This is what I tried so far:

I executed the following command:

docker run -p 8080:8080 -p 50000:50000 -v /var/jenkins_home:/var/jenkins_home jenkins/jenkins:lts

I am getting following error:

touch: cannot touch '/var/jenkins_home/copy_reference_file.log': Permission denied
Can not write to /var/jenkins_home/copy_reference_file.log. Wrong volume permissions?

I tried a lot of things, and last I followed the following steps from this link:

Jenkins wrong volume permissions

docker run -p 8080:8080 -p 50000:50000 -it jenkins bin/bash

Once inside the container’s shell run the id command and you’ll get results like:

uid=1000(jenkins) gid=1000(jenkins) groups=1000(jenkins)

Exit the container, go to the folder you are trying to map and run:

chown -R 1000:1000 .

On my machine I do not have user 1000 so I am trying to create it but failing to do so.

useradd -u 1000 jenkins

When I run the above command, I get the following error.

useradd: UID 1000 is not unique

My machine details are as follows:

NAME="CentOS Linux"
VERSION="7 (Core)"

The OS is running on Oracle VM Virtual Box.

I have tried couple of other things, but seems to be failing.

Any pointers will be appreciated.

Thanks.

3

Answers


  1. Chosen as BEST ANSWER

    I did some more RnD and tried following:

    I ran the following command

    docker volume create jenkins_volume

    This creates a volume jenkins_volume in following directory

    var/lib/docker/volumes

    If i do ll, i get the following details

    drwxr-xr-x. 3 root root 4096 Jul 26 07:51 jenkins_volume

    i.e. the user and group is root.

    Now if i try to run this command it works fine.

    docker run -p 8080:8080 -p 50000:50000 -v jenkins_volume:/var/jenkins_home jenkins/jenkins:lts
    

    Although I am not clear to me why earlier it was not working (as in the original question), even when the id and group was root:root for /var/jenkins_home.

    May be someone shed more light on this, but for now it am able to make progess.

    Thanks.


  2. tl;dr: You dont need add user jenkins with id 1000 on your host, the chown should be enough.

    Privilege mismatch is a common problem you often get when using bind mounts.
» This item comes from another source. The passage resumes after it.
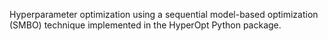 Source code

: Hyperparameter optimization using a sequential model-based optimization (SMBO) technique implemented in the HyperOpt Python package.
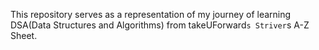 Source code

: This repository serves as a representation of my journey of learning DSA(Data Structures and Algorithms) from takeUForward`s Striver`s A-Z Sheet.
The user running a process inside a container does not match the bind-mount privileges it tries to access.

    You can try to run the container as the host user that is allowed to access the bind mount, i.e. as the current host user docker run --user $(id -u):$(id -g) ...

    Then again there might be a specific user set in the image to run a process and this trick does not work. If you choose to keep using bind mounts you can change the permissions on the bind mount like you already did, i.e. chown -R 1000:1000 .. You dont need that user on your host system, it should still work, it will just show as user 1000 with gid 1000 on the host without a named user attached.

    I suggest to get used to use named mounts instead of bind mounts, it solves alot of the troubles you get with bind mounts.